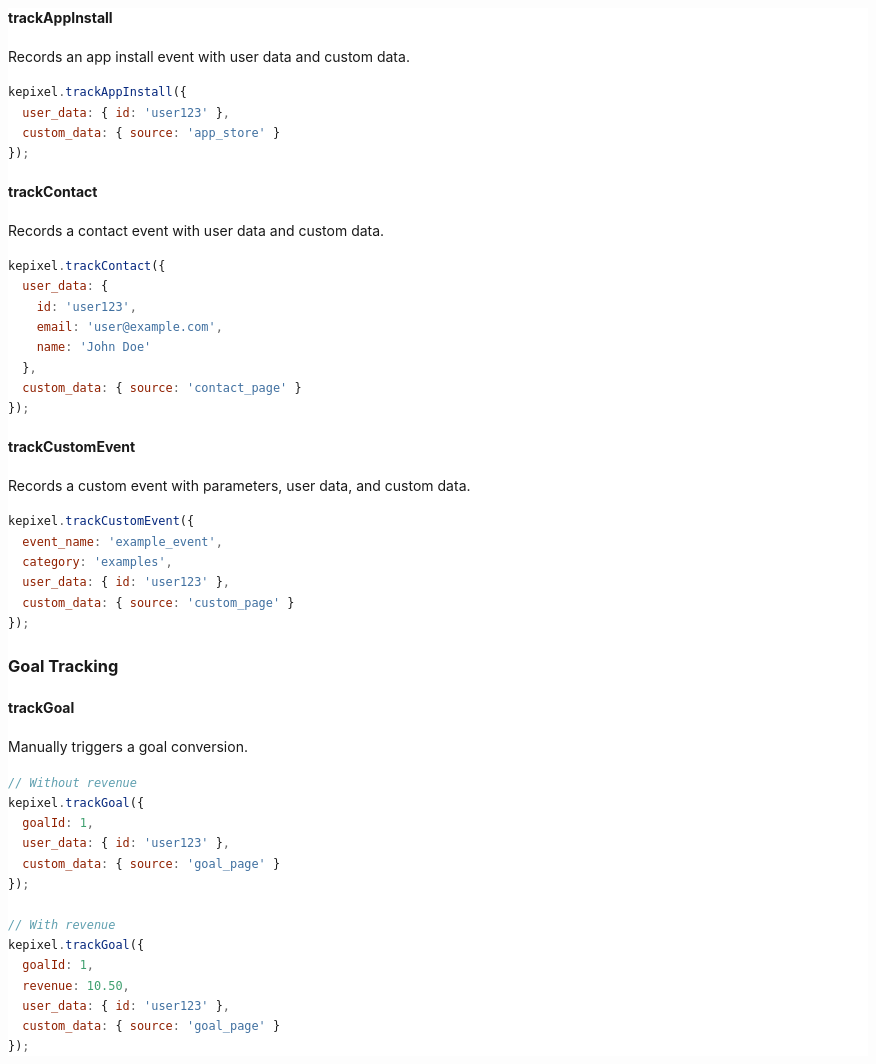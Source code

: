 #### trackAppInstall

Records an app install event with user data and custom data.

```jsx
kepixel.trackAppInstall({
  user_data: { id: 'user123' },
  custom_data: { source: 'app_store' }
});
```

#### trackContact

Records a contact event with user data and custom data.

```jsx
kepixel.trackContact({
  user_data: {
    id: 'user123',
    email: 'user@example.com',
    name: 'John Doe'
  },
  custom_data: { source: 'contact_page' }
});
```

#### trackCustomEvent

Records a custom event with parameters, user data, and custom data.

```jsx
kepixel.trackCustomEvent({
  event_name: 'example_event',
  category: 'examples',
  user_data: { id: 'user123' },
  custom_data: { source: 'custom_page' }
});
```

### Goal Tracking

#### trackGoal

Manually triggers a goal conversion.

```jsx
// Without revenue
kepixel.trackGoal({
  goalId: 1,
  user_data: { id: 'user123' },
  custom_data: { source: 'goal_page' }
});

// With revenue
kepixel.trackGoal({
  goalId: 1,
  revenue: 10.50,
  user_data: { id: 'user123' },
  custom_data: { source: 'goal_page' }
});
```
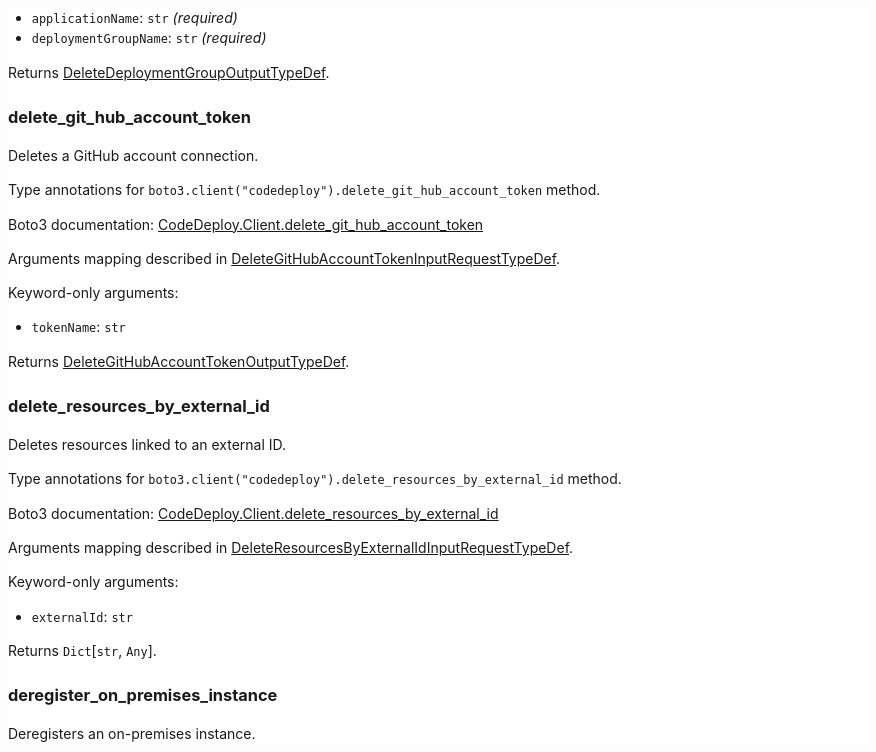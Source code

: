 - `applicationName`: `str` *(required)*
- `deploymentGroupName`: `str` *(required)*

Returns
[DeleteDeploymentGroupOutputTypeDef](./type_defs.md#deletedeploymentgroupoutputtypedef).

<a id="delete_git_hub_account_token"></a>

### delete_git_hub_account_token

Deletes a GitHub account connection.

Type annotations for `boto3.client("codedeploy").delete_git_hub_account_token`
method.

Boto3 documentation:
[CodeDeploy.Client.delete_git_hub_account_token](https://boto3.amazonaws.com/v1/documentation/api/latest/reference/services/codedeploy.html#CodeDeploy.Client.delete_git_hub_account_token)

Arguments mapping described in
[DeleteGitHubAccountTokenInputRequestTypeDef](./type_defs.md#deletegithubaccounttokeninputrequesttypedef).

Keyword-only arguments:

- `tokenName`: `str`

Returns
[DeleteGitHubAccountTokenOutputTypeDef](./type_defs.md#deletegithubaccounttokenoutputtypedef).

<a id="delete_resources_by_external_id"></a>

### delete_resources_by_external_id

Deletes resources linked to an external ID.

Type annotations for
`boto3.client("codedeploy").delete_resources_by_external_id` method.

Boto3 documentation:
[CodeDeploy.Client.delete_resources_by_external_id](https://boto3.amazonaws.com/v1/documentation/api/latest/reference/services/codedeploy.html#CodeDeploy.Client.delete_resources_by_external_id)

Arguments mapping described in
[DeleteResourcesByExternalIdInputRequestTypeDef](./type_defs.md#deleteresourcesbyexternalidinputrequesttypedef).

Keyword-only arguments:

- `externalId`: `str`

Returns `Dict`\[`str`, `Any`\].

<a id="deregister_on_premises_instance"></a>

### deregister_on_premises_instance

Deregisters an on-premises instance.
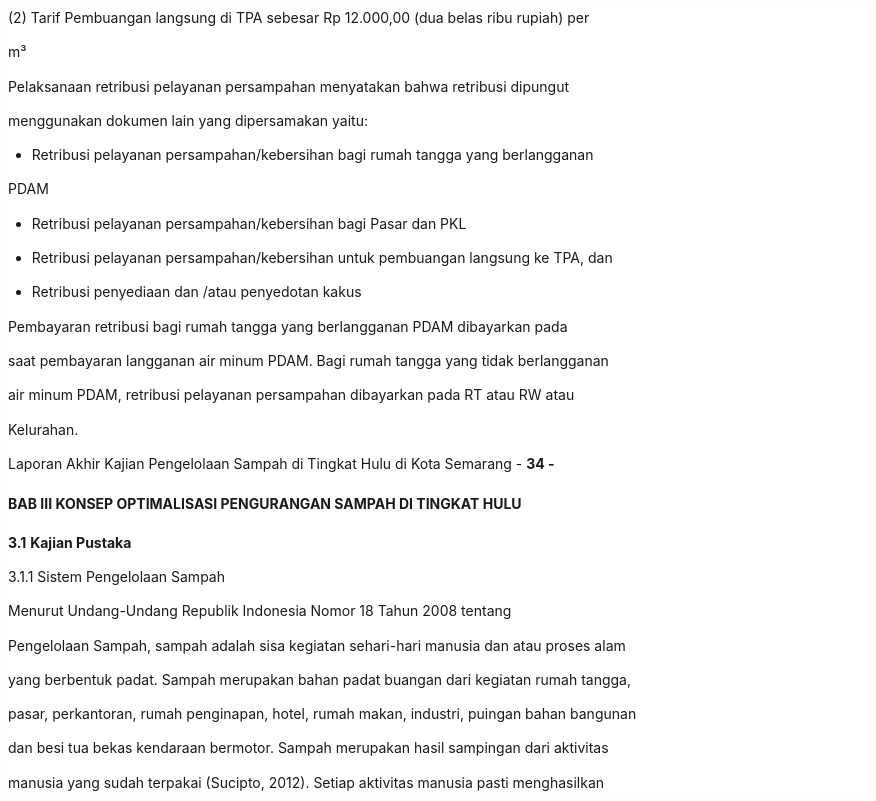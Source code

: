 
(2) Tarif Pembuangan langsung di TPA sebesar Rp 12.000,00 (dua belas ribu rupiah) per


m³


Pelaksanaan retribusi pelayanan persampahan menyatakan bahwa retribusi dipungut


menggunakan dokumen lain yang dipersamakan yaitu:


 - Retribusi pelayanan persampahan/kebersihan bagi rumah tangga yang berlangganan


PDAM


 - Retribusi pelayanan persampahan/kebersihan bagi Pasar dan PKL


 - Retribusi pelayanan persampahan/kebersihan untuk pembuangan langsung ke TPA, dan


 - Retribusi penyediaan dan /atau penyedotan kakus


Pembayaran retribusi bagi rumah tangga yang berlangganan PDAM dibayarkan pada


saat pembayaran langganan air minum PDAM. Bagi rumah tangga yang tidak berlangganan


air minum PDAM, retribusi pelayanan persampahan dibayarkan pada RT atau RW atau


Kelurahan.


Laporan Akhir
Kajian Pengelolaan Sampah di Tingkat Hulu di Kota Semarang     - **34 -**


#### **BAB III** **KONSEP OPTIMALISASI PENGURANGAN SAMPAH DI** **TINGKAT HULU**

**3.1** **Kajian Pustaka**


3.1.1 Sistem Pengelolaan Sampah


Menurut Undang-Undang Republik Indonesia Nomor 18 Tahun 2008 tentang


Pengelolaan Sampah, sampah adalah sisa kegiatan sehari-hari manusia dan atau proses alam


yang berbentuk padat. Sampah merupakan bahan padat buangan dari kegiatan rumah tangga,


pasar, perkantoran, rumah penginapan, hotel, rumah makan, industri, puingan bahan bangunan


dan besi tua bekas kendaraan bermotor. Sampah merupakan hasil sampingan dari aktivitas


manusia yang sudah terpakai (Sucipto, 2012). Setiap aktivitas manusia pasti menghasilkan

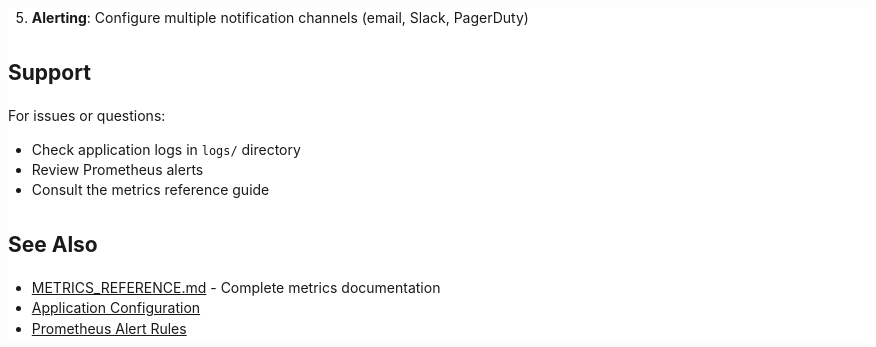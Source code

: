 5. **Alerting**: Configure multiple notification channels (email, Slack, PagerDuty)

## Support

For issues or questions:
- Check application logs in `logs/` directory
- Review Prometheus alerts
- Consult the metrics reference guide

## See Also

- [METRICS_REFERENCE.md](./METRICS_REFERENCE.md) - Complete metrics documentation
- [Application Configuration](../src/main/resources/application.yml)
- [Prometheus Alert Rules](../prometheus-alerts.yml)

• • • •

TASK: When a picture appears in the material, please pass over it while retyping the rest exactly.

REPLY:
Source code

: #### trackAppInstall

Records an app install event with user data and custom data.

```jsx
kepixel.trackAppInstall({
  user_data: { id: 'user123' },
  custom_data: { source: 'app_store' }
});
```

#### trackContact

Records a contact event with user data and custom data.

```jsx
kepixel.trackContact({
  user_data: {
    id: 'user123',
    email: 'user@example.com',
    name: 'John Doe'
  },
  custom_data: { source: 'contact_page' }
});
```

#### trackCustomEvent

Records a custom event with parameters, user data, and custom data.

```jsx
kepixel.trackCustomEvent({
  event_name: 'example_event',
  category: 'examples',
  user_data: { id: 'user123' },
  custom_data: { source: 'custom_page' }
});
```

### Goal Tracking

#### trackGoal

Manually triggers a goal conversion.

```jsx
// Without revenue
kepixel.trackGoal({
  goalId: 1,
  user_data: { id: 'user123' },
  custom_data: { source: 'goal_page' }
});

// With revenue
kepixel.trackGoal({
  goalId: 1,
  revenue: 10.50,
  user_data: { id: 'user123' },
  custom_data: { source: 'goal_page' }
});
```
Source code

: - `applicationName`: `str` *(required)*
- `deploymentGroupName`: `str` *(required)*

Returns
[DeleteDeploymentGroupOutputTypeDef](./type_defs.md#deletedeploymentgroupoutputtypedef).

<a id="delete_git_hub_account_token"></a>

### delete_git_hub_account_token

Deletes a GitHub account connection.

Type annotations for `boto3.client("codedeploy").delete_git_hub_account_token`
method.

Boto3 documentation:
[CodeDeploy.Client.delete_git_hub_account_token](https://boto3.amazonaws.com/v1/documentation/api/latest/reference/services/codedeploy.html#CodeDeploy.Client.delete_git_hub_account_token)

Arguments mapping described in
[DeleteGitHubAccountTokenInputRequestTypeDef](./type_defs.md#deletegithubaccounttokeninputrequesttypedef).

Keyword-only arguments:

- `tokenName`: `str`

Returns
[DeleteGitHubAccountTokenOutputTypeDef](./type_defs.md#deletegithubaccounttokenoutputtypedef).

<a id="delete_resources_by_external_id"></a>

### delete_resources_by_external_id

Deletes resources linked to an external ID.

Type annotations for
`boto3.client("codedeploy").delete_resources_by_external_id` method.

Boto3 documentation:
[CodeDeploy.Client.delete_resources_by_external_id](https://boto3.amazonaws.com/v1/documentation/api/latest/reference/services/codedeploy.html#CodeDeploy.Client.delete_resources_by_external_id)

Arguments mapping described in
[DeleteResourcesByExternalIdInputRequestTypeDef](./type_defs.md#deleteresourcesbyexternalidinputrequesttypedef).

Keyword-only arguments:

- `externalId`: `str`

Returns `Dict`\[`str`, `Any`\].

<a id="deregister_on_premises_instance"></a>

### deregister_on_premises_instance

Deregisters an on-premises instance.
Source code

: 
(2) Tarif Pembuangan langsung di TPA sebesar Rp 12.000,00 (dua belas ribu rupiah) per


m³


Pelaksanaan retribusi pelayanan persampahan menyatakan bahwa retribusi dipungut


menggunakan dokumen lain yang dipersamakan yaitu:


 - Retribusi pelayanan persampahan/kebersihan bagi rumah tangga yang berlangganan


PDAM


 - Retribusi pelayanan persampahan/kebersihan bagi Pasar dan PKL


 - Retribusi pelayanan persampahan/kebersihan untuk pembuangan langsung ke TPA, dan


 - Retribusi penyediaan dan /atau penyedotan kakus


Pembayaran retribusi bagi rumah tangga yang berlangganan PDAM dibayarkan pada


saat pembayaran langganan air minum PDAM. Bagi rumah tangga yang tidak berlangganan


air minum PDAM, retribusi pelayanan persampahan dibayarkan pada RT atau RW atau


Kelurahan.


Laporan Akhir
Kajian Pengelolaan Sampah di Tingkat Hulu di Kota Semarang     - **34 -**


#### **BAB III** **KONSEP OPTIMALISASI PENGURANGAN SAMPAH DI** **TINGKAT HULU**

**3.1** **Kajian Pustaka**


3.1.1 Sistem Pengelolaan Sampah


Menurut Undang-Undang Republik Indonesia Nomor 18 Tahun 2008 tentang


Pengelolaan Sampah, sampah adalah sisa kegiatan sehari-hari manusia dan atau proses alam


yang berbentuk padat. Sampah merupakan bahan padat buangan dari kegiatan rumah tangga,


pasar, perkantoran, rumah penginapan, hotel, rumah makan, industri, puingan bahan bangunan


dan besi tua bekas kendaraan bermotor. Sampah merupakan hasil sampingan dari aktivitas


manusia yang sudah terpakai (Sucipto, 2012). Setiap aktivitas manusia pasti menghasilkan

Source code

: 5. **Alerting**: Configure multiple notification channels (email, Slack, PagerDuty)

## Support

For issues or questions:
- Check application logs in `logs/` directory
- Review Prometheus alerts
- Consult the metrics reference guide

## See Also

- [METRICS_REFERENCE.md](./METRICS_REFERENCE.md) - Complete metrics documentation
- [Application Configuration](../src/main/resources/application.yml)
- [Prometheus Alert Rules](../prometheus-alerts.yml)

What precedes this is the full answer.